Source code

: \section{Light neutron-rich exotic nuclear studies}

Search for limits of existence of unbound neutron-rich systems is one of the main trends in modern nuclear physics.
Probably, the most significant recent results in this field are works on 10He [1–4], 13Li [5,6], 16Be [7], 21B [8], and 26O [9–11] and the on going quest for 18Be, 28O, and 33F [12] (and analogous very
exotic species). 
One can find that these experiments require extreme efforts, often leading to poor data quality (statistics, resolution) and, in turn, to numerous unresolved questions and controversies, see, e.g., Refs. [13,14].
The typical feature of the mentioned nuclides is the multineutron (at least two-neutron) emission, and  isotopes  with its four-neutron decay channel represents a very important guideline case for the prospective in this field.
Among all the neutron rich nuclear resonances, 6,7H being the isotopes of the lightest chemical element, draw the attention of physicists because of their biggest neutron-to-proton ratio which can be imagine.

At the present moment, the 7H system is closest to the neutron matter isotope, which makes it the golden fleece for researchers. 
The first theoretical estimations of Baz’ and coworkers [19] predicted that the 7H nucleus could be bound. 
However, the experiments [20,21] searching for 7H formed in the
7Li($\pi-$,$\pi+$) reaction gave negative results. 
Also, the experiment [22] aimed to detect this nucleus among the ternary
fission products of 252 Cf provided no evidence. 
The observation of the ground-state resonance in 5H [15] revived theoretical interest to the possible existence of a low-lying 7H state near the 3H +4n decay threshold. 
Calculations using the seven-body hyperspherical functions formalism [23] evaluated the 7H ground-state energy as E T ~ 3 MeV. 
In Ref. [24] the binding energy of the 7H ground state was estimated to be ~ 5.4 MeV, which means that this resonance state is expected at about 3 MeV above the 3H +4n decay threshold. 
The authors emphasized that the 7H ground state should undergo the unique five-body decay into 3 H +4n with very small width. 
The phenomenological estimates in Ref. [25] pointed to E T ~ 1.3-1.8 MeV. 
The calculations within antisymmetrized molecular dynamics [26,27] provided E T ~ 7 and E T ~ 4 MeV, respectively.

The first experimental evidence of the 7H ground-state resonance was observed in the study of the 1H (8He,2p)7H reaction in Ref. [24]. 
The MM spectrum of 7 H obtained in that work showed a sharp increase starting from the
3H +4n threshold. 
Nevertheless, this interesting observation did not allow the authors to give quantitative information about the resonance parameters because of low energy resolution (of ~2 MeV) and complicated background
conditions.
• • • • •
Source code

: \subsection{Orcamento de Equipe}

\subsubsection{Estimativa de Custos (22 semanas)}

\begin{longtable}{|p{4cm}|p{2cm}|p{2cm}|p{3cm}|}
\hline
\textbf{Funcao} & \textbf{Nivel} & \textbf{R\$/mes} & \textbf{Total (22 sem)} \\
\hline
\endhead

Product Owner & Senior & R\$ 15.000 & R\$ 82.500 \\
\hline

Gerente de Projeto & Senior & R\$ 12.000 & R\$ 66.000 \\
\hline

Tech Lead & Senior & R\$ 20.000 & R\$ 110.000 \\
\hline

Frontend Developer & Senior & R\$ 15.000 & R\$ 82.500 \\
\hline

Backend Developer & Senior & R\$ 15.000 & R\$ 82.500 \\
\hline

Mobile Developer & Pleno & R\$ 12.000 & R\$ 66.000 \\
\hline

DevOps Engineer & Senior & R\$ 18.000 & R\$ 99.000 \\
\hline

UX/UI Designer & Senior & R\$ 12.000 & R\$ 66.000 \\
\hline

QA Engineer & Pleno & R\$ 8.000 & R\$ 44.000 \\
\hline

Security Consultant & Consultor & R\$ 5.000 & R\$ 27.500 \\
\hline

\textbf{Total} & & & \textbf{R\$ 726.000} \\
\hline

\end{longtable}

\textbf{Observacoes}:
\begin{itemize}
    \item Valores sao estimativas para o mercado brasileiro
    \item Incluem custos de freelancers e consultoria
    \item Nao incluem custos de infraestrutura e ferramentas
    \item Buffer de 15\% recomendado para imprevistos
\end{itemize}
• • • • •
**What you should do:**
Search the entries above for the word "Developer", and copy every line where it occurs.

**Written reply:**
Frontend Developer & Senior & R\$ 15.000 & R\$ 82.500 \\
Backend Developer & Senior & R\$ 15.000 & R\$ 82.500 \\
Mobile Developer & Pleno & R\$ 12.000 & R\$ 66.000 \\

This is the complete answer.